- [Records for this task]
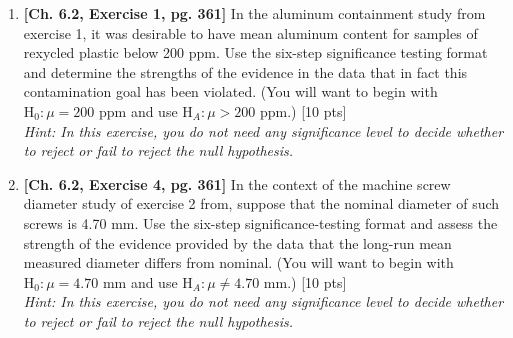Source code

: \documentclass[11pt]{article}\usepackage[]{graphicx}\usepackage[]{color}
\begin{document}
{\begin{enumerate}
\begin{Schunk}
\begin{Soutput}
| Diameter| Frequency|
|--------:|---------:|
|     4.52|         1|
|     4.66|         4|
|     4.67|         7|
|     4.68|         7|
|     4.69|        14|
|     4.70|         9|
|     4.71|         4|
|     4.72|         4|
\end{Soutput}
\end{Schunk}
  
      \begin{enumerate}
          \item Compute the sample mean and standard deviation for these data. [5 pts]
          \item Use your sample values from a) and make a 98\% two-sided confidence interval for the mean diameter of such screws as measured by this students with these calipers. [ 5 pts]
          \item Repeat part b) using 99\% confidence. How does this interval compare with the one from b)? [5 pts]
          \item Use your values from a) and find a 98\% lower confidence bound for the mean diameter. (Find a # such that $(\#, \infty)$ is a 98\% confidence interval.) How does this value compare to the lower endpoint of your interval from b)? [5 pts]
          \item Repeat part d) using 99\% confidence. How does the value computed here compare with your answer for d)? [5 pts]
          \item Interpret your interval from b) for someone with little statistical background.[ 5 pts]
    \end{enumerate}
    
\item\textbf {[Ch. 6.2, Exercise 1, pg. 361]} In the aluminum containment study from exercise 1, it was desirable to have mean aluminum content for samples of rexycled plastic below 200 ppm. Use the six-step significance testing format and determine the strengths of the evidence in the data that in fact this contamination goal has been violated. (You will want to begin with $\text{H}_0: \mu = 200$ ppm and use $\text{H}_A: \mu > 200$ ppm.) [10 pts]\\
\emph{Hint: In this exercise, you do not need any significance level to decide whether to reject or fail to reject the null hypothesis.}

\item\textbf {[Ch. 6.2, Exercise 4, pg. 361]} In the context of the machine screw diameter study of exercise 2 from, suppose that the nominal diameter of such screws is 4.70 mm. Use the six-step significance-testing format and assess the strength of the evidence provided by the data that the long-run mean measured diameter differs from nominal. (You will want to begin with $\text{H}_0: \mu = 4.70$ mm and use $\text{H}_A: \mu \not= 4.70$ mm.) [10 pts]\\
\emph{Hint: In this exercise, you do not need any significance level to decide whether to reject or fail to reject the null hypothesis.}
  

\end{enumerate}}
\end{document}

...

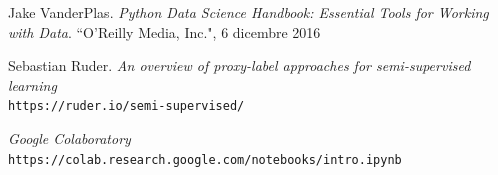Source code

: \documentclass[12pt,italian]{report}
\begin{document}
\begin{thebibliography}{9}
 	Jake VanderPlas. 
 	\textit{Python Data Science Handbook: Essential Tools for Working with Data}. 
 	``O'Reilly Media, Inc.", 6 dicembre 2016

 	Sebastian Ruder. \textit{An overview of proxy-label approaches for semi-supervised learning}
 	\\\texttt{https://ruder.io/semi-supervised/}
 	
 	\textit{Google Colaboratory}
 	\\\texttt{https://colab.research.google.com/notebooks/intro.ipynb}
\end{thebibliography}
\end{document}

- [What the task asks]
Look through the listing above and copy each line with the word "exercise" in it.

- [Output]
\item\textbf {[Ch. 6.2, Exercise 1, pg. 361]} In the aluminum containment study from exercise 1, it was desirable to have mean aluminum content for samples of rexycled plastic below 200 ppm. Use the six-step significance testing format and determine the strengths of the evidence in the data that in fact this contamination goal has been violated. (You will want to begin with $\text{H}_0: \mu = 200$ ppm and use $\text{H}_A: \mu > 200$ ppm.) [10 pts]\\
\emph{Hint: In this exercise, you do not need any significance level to decide whether to reject or fail to reject the null hypothesis.}
\item\textbf {[Ch. 6.2, Exercise 4, pg. 361]} In the context of the machine screw diameter study of exercise 2 from, suppose that the nominal diameter of such screws is 4.70 mm. Use the six-step significance-testing format and assess the strength of the evidence provided by the data that the long-run mean measured diameter differs from nominal. (You will want to begin with $\text{H}_0: \mu = 4.70$ mm and use $\text{H}_A: \mu \not= 4.70$ mm.) [10 pts]\\
\emph{Hint: In this exercise, you do not need any significance level to decide whether to reject or fail to reject the null hypothesis.}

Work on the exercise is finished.